Records shown ->
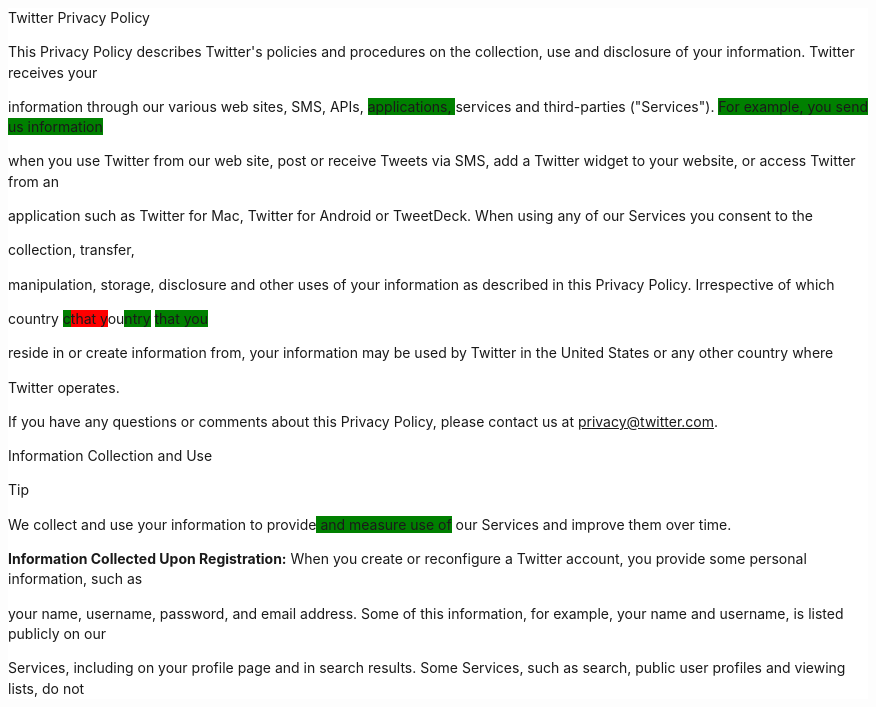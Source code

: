 
Twitter Privacy Policy


This Privacy Policy describes Twitter's policies and procedures on the collection, use and disclosure of your information. Twitter receives your


information through our various web sites, SMS, APIs, <span style="background-color: green;">applications, </span>services and third-parties ("Services"). <span style="background-color: green;">For example, you send us information


when you use Twitter from our web site, post or receive Tweets via SMS, add a Twitter widget to your website, or access Twitter from an


application such as Twitter for Mac, Twitter for Android or TweetDeck. </span>When using any of our Services you consent to the<span style="background-color: green;"> </span><span style="background-color: red;">


</span>collection, transfer,<span style="background-color: red;"> </span><span style="background-color: green;">


</span>manipulation, storage, disclosure and other uses of your information as described in this Privacy Policy. Irrespective of which<span style="background-color: red;">


country</span> <span style="background-color: green;">c</span><span style="background-color: red;">that y</span>ou<span style="background-color: green;">ntry</span> <span style="background-color: green;">that you


</span>reside in or create information from, your information may be used by Twitter in the United States or any other country where<span style="background-color: green;"> </span><span style="background-color: red;">


</span>Twitter operates.


If you have any questions or comments about this Privacy Policy, please contact us at privacy@twitter.com.


Information Collection and Use


Tip


 We collect and use your information to provide<span style="background-color: green;"> and measure use of</span> our Services and improve them over time.


**Information Collected Upon Registration:** When you create or reconfigure a Twitter account, you provide some personal information, such as


your name, username, password, and email address. Some of this information, for example, your name and username, is listed publicly on our


Services, including on your profile page and in search results. Some Services, such as search, public user profiles and viewing lists, do not
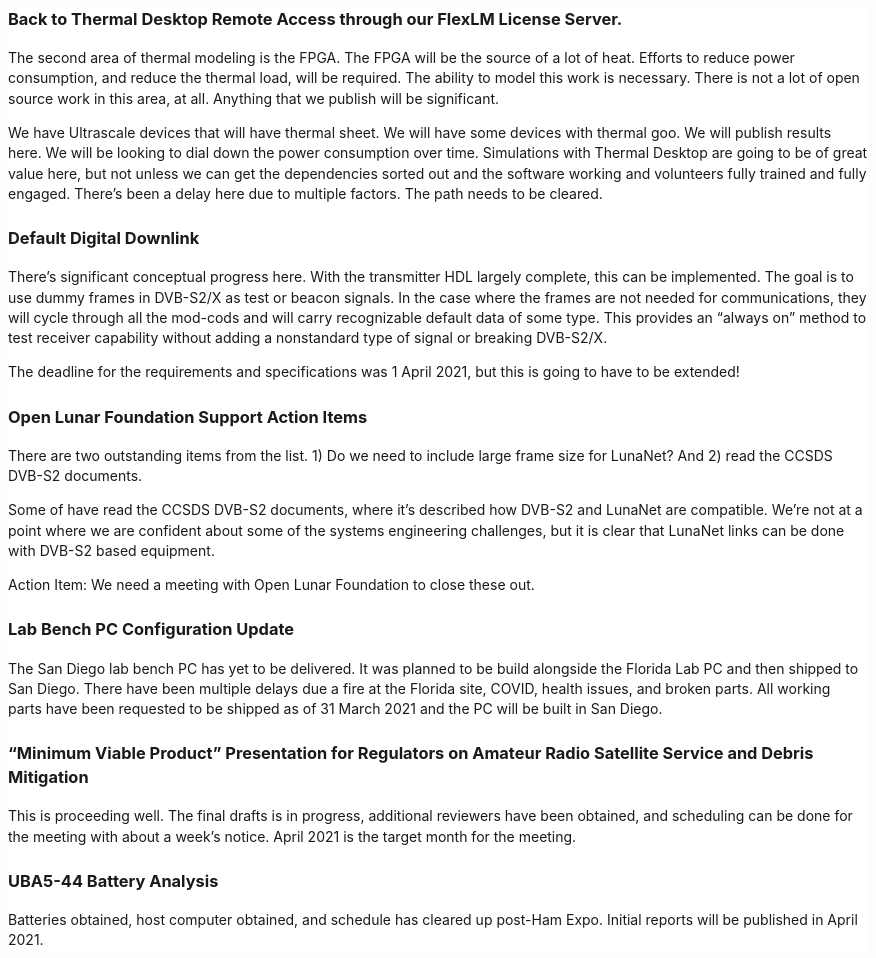 ### Back to Thermal Desktop Remote Access through our FlexLM License Server.

The second area of thermal modeling is the FPGA. The FPGA will be the source of a lot of heat. Efforts to reduce power consumption, and reduce the thermal load, will be required. The ability to model this work is necessary. There is not a lot of open source work in this area, at all. Anything that we publish will be significant. 

We have Ultrascale devices that will have thermal sheet. We will have some devices with thermal goo. We will publish results here. We will be looking to dial down the power consumption over time. Simulations with Thermal Desktop are going to be of great value here, but not unless we can get the dependencies sorted out and the software working and volunteers fully trained and fully engaged. There’s been a delay here due to multiple factors. The path needs to be cleared. 

### Default Digital Downlink

There’s significant conceptual progress here. With the transmitter HDL largely complete, this can be implemented. The goal is to use dummy frames in DVB-S2/X as test or beacon signals. In the case where the frames are not needed for communications, they will cycle through all the mod-cods and will carry recognizable default data of some type. This provides an “always on” method to test receiver capability without adding a nonstandard type of signal or breaking DVB-S2/X. 

The deadline for the requirements and specifications was 1 April 2021, but this is going to have to be extended!

### Open Lunar Foundation Support Action Items

There are two outstanding items from the list. 1) Do we need to include large frame size for LunaNet? And 2) read the CCSDS DVB-S2 documents.

Some of have read the CCSDS DVB-S2 documents, where it’s described how DVB-S2 and LunaNet are compatible. We’re not at a point where we are confident about some of the systems engineering challenges, but it is clear that LunaNet links can be done with DVB-S2 based equipment. 

Action Item: We need a meeting with Open Lunar Foundation to close these out. 

### Lab Bench PC Configuration Update

The San Diego lab bench PC has yet to be delivered. It was planned to be build alongside the Florida Lab PC and then shipped to San Diego. There have been multiple delays due a fire at the Florida site, COVID, health issues, and broken parts. All working parts have been requested to be shipped as of 31 March 2021 and the PC will be built in San Diego.

### “Minimum Viable Product” Presentation for Regulators on Amateur Radio Satellite Service and Debris Mitigation

This is proceeding well. The final drafts is in progress, additional reviewers have been obtained, and scheduling can be done for the meeting with about a week’s notice. April 2021 is the target month for the meeting. 

### UBA5-44 Battery Analysis

Batteries obtained, host computer obtained, and schedule has cleared up post-Ham Expo. Initial reports will be published in April 2021. 

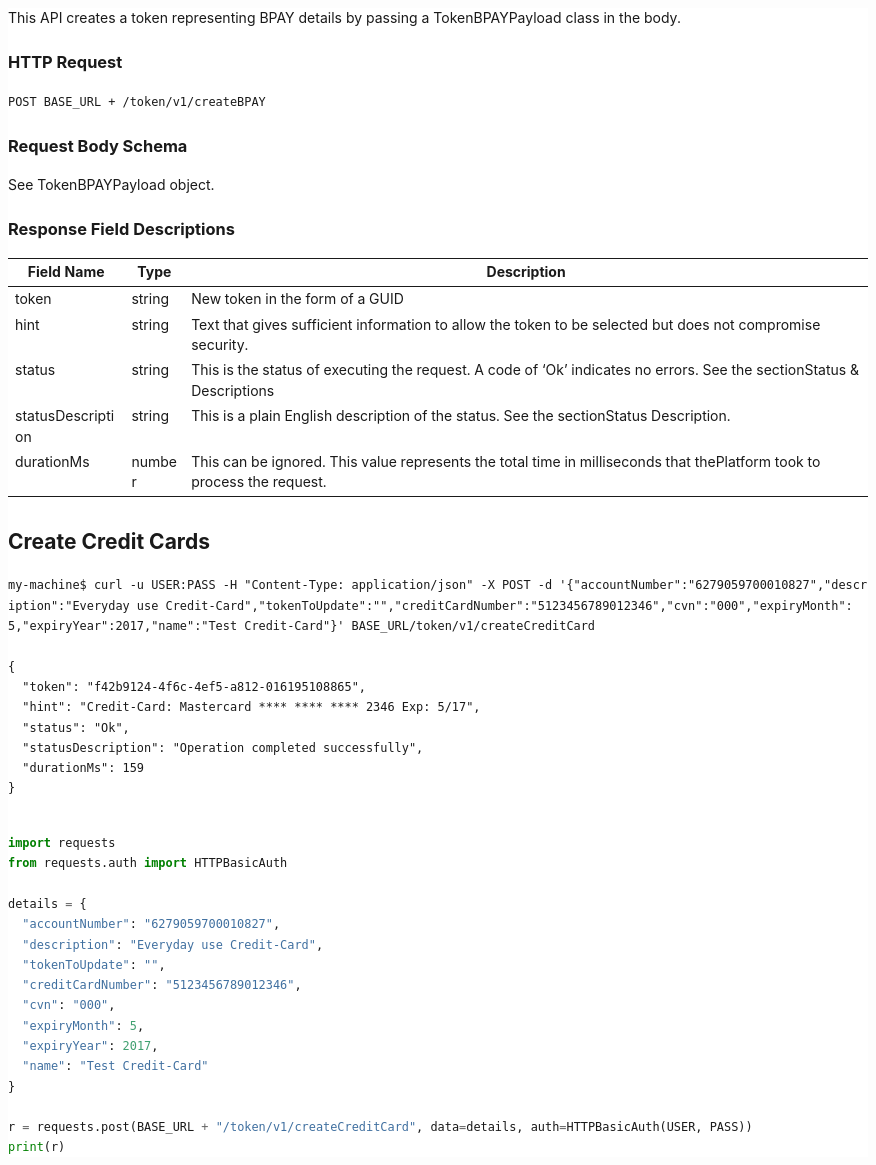 This API creates a token representing BPAY details by passing a TokenBPAYPayload class in the body.

### HTTP Request

`POST BASE_URL + /token/v1/createBPAY`

### Request Body Schema

See TokenBPAYPayload object.

### Response Field Descriptions ###

Field Name | Type | Description
--------- | ------- | -----------
token | string | New token in the form of a GUID
hint | string | Text that gives sufficient information to allow the token to be selected but does not compromise security.
status | string | This is the status of executing the request. A code of ‘Ok’ indicates no errors. See the sectionStatus & Descriptions
statusDescription | string | This is a plain English description of the status. See the sectionStatus Description.
durationMs | number | This can be ignored. This value represents the total time in milliseconds that thePlatform took to process the request.


## Create Credit Cards

```shell
my-machine$ curl -u USER:PASS -H "Content-Type: application/json" -X POST -d '{"accountNumber":"6279059700010827","description":"Everyday use Credit-Card","tokenToUpdate":"","creditCardNumber":"5123456789012346","cvn":"000","expiryMonth":5,"expiryYear":2017,"name":"Test Credit-Card"}' BASE_URL/token/v1/createCreditCard

{
  "token": "f42b9124-4f6c-4ef5-a812-016195108865",
  "hint": "Credit-Card: Mastercard **** **** **** 2346 Exp: 5/17",
  "status": "Ok",
  "statusDescription": "Operation completed successfully",
  "durationMs": 159
}
```

```python

import requests
from requests.auth import HTTPBasicAuth

details = {
  "accountNumber": "6279059700010827",
  "description": "Everyday use Credit-Card",
  "tokenToUpdate": "",
  "creditCardNumber": "5123456789012346",
  "cvn": "000",
  "expiryMonth": 5,
  "expiryYear": 2017,
  "name": "Test Credit-Card"
}

r = requests.post(BASE_URL + "/token/v1/createCreditCard", data=details, auth=HTTPBasicAuth(USER, PASS))
print(r)
```
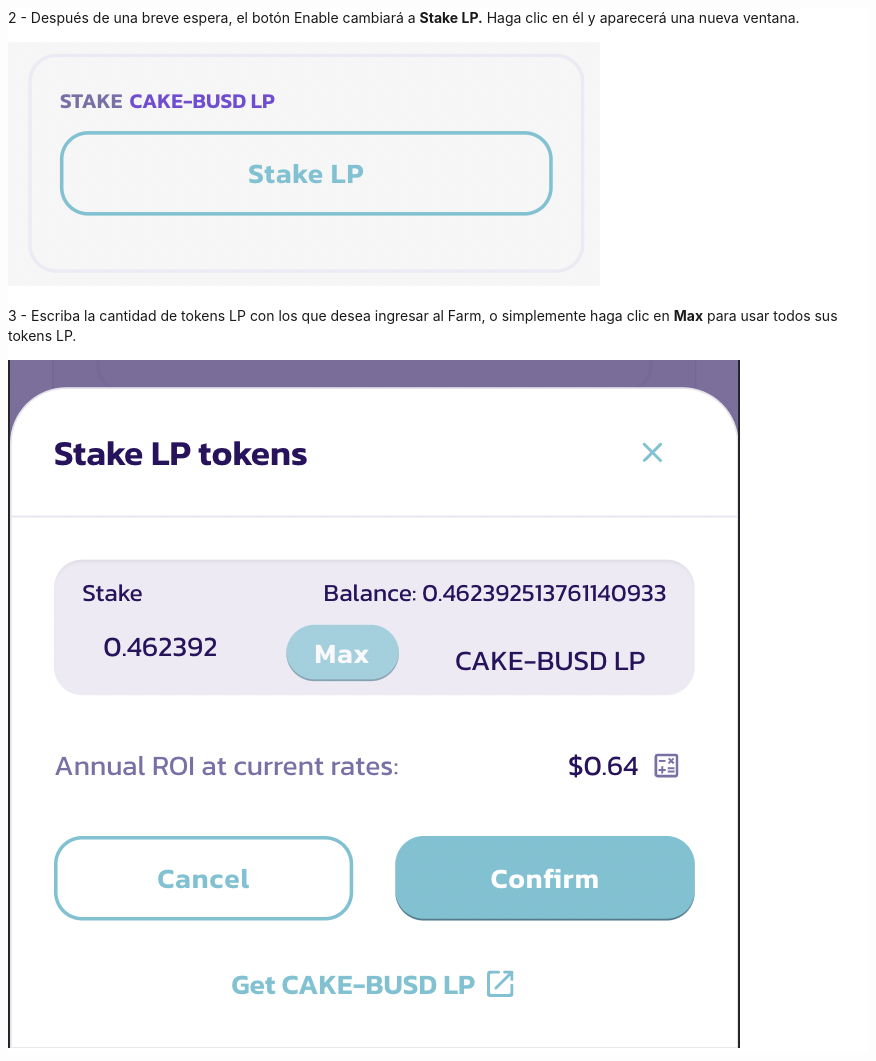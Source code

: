 2 - Después de una breve espera, el botón Enable cambiará a **Stake LP.** Haga clic en él y aparecerá una nueva ventana.

![](<../../.gitbook/assets/image (5) (4) (1).png>)

3 - Escriba la cantidad de tokens LP con los que desea ingresar al Farm, o simplemente haga clic en **Max** para usar todos sus tokens LP.

![](<../../.gitbook/assets/image (2) (4).png>)
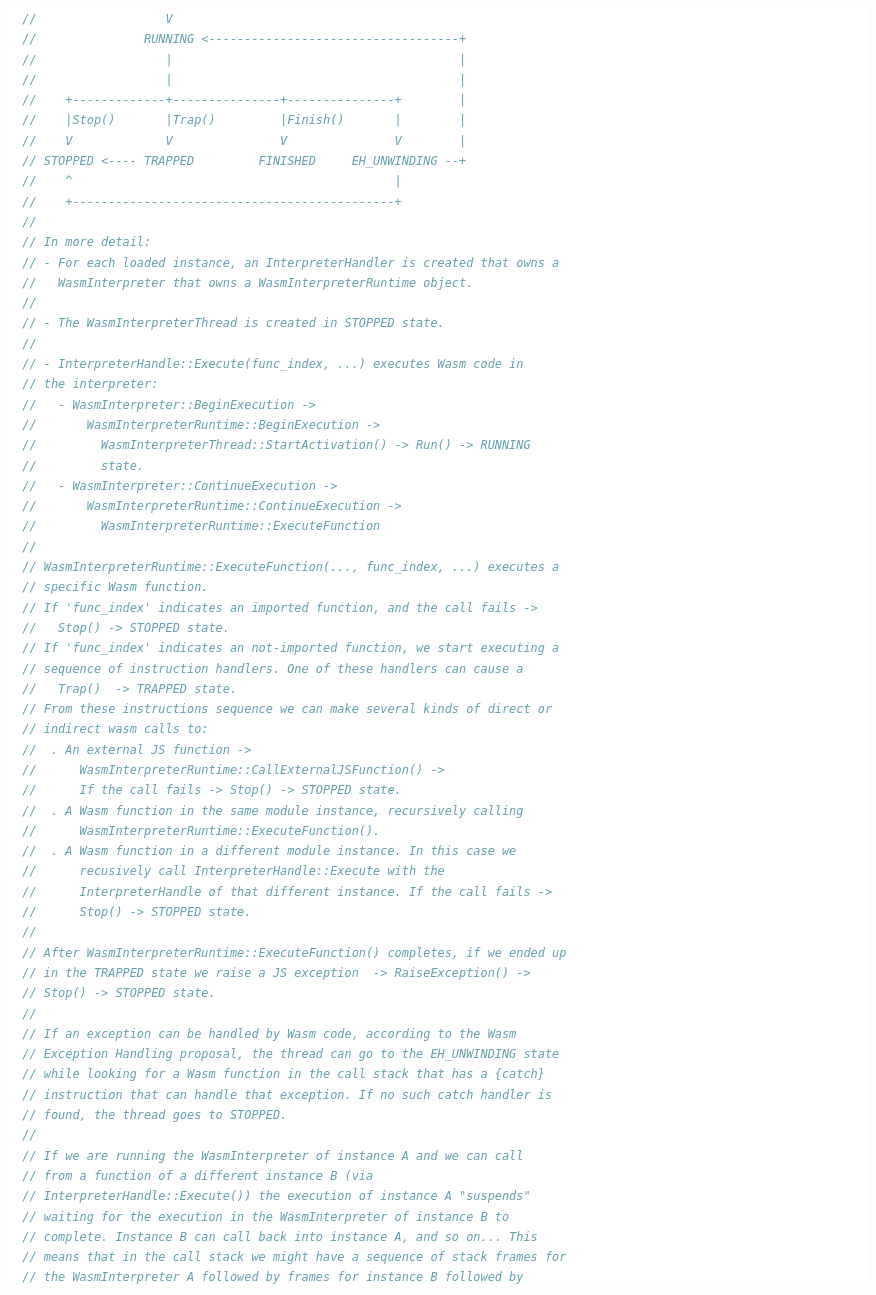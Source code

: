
```c
  //                  V
  //               RUNNING <-----------------------------------+
  //                  |                                        |
  //                  |                                        |
  //    +-------------+---------------+---------------+        |
  //    |Stop()       |Trap()         |Finish()       |        |
  //    V             V               V               V        |
  // STOPPED <---- TRAPPED         FINISHED     EH_UNWINDING --+
  //    ^                                             |
  //    +---------------------------------------------+
  //
  // In more detail:
  // - For each loaded instance, an InterpreterHandler is created that owns a
  //   WasmInterpreter that owns a WasmInterpreterRuntime object.
  //
  // - The WasmInterpreterThread is created in STOPPED state.
  //
  // - InterpreterHandle::Execute(func_index, ...) executes Wasm code in
  // the interpreter:
  //   - WasmInterpreter::BeginExecution ->
  //       WasmInterpreterRuntime::BeginExecution ->
  //         WasmInterpreterThread::StartActivation() -> Run() -> RUNNING
  //         state.
  //   - WasmInterpreter::ContinueExecution ->
  //       WasmInterpreterRuntime::ContinueExecution ->
  //         WasmInterpreterRuntime::ExecuteFunction
  //
  // WasmInterpreterRuntime::ExecuteFunction(..., func_index, ...) executes a
  // specific Wasm function.
  // If 'func_index' indicates an imported function, and the call fails ->
  //   Stop() -> STOPPED state.
  // If 'func_index' indicates an not-imported function, we start executing a
  // sequence of instruction handlers. One of these handlers can cause a
  //   Trap()  -> TRAPPED state.
  // From these instructions sequence we can make several kinds of direct or
  // indirect wasm calls to:
  //  . An external JS function ->
  //      WasmInterpreterRuntime::CallExternalJSFunction() ->
  //      If the call fails -> Stop() -> STOPPED state.
  //  . A Wasm function in the same module instance, recursively calling
  //      WasmInterpreterRuntime::ExecuteFunction().
  //  . A Wasm function in a different module instance. In this case we
  //      recusively call InterpreterHandle::Execute with the
  //      InterpreterHandle of that different instance. If the call fails ->
  //      Stop() -> STOPPED state.
  //
  // After WasmInterpreterRuntime::ExecuteFunction() completes, if we ended up
  // in the TRAPPED state we raise a JS exception  -> RaiseException() ->
  // Stop() -> STOPPED state.
  //
  // If an exception can be handled by Wasm code, according to the Wasm
  // Exception Handling proposal, the thread can go to the EH_UNWINDING state
  // while looking for a Wasm function in the call stack that has a {catch}
  // instruction that can handle that exception. If no such catch handler is
  // found, the thread goes to STOPPED.
  //
  // If we are running the WasmInterpreter of instance A and we can call
  // from a function of a different instance B (via
  // InterpreterHandle::Execute()) the execution of instance A "suspends"
  // waiting for the execution in the WasmInterpreter of instance B to
  // complete. Instance B can call back into instance A, and so on... This
  // means that in the call stack we might have a sequence of stack frames for
  // the WasmInterpreter A followed by frames for instance B followed by
```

Directions for this task -> Set down exactly the lines from the start of the records through the line containing "This Privacy Policy describes", both included, and omit the pictures.

Completed exercise ->
Source code

: 
Twitter Privacy Policy


This Privacy Policy describes Twitter's policies and procedures on the collection, use and disclosure of your information. Twitter receives your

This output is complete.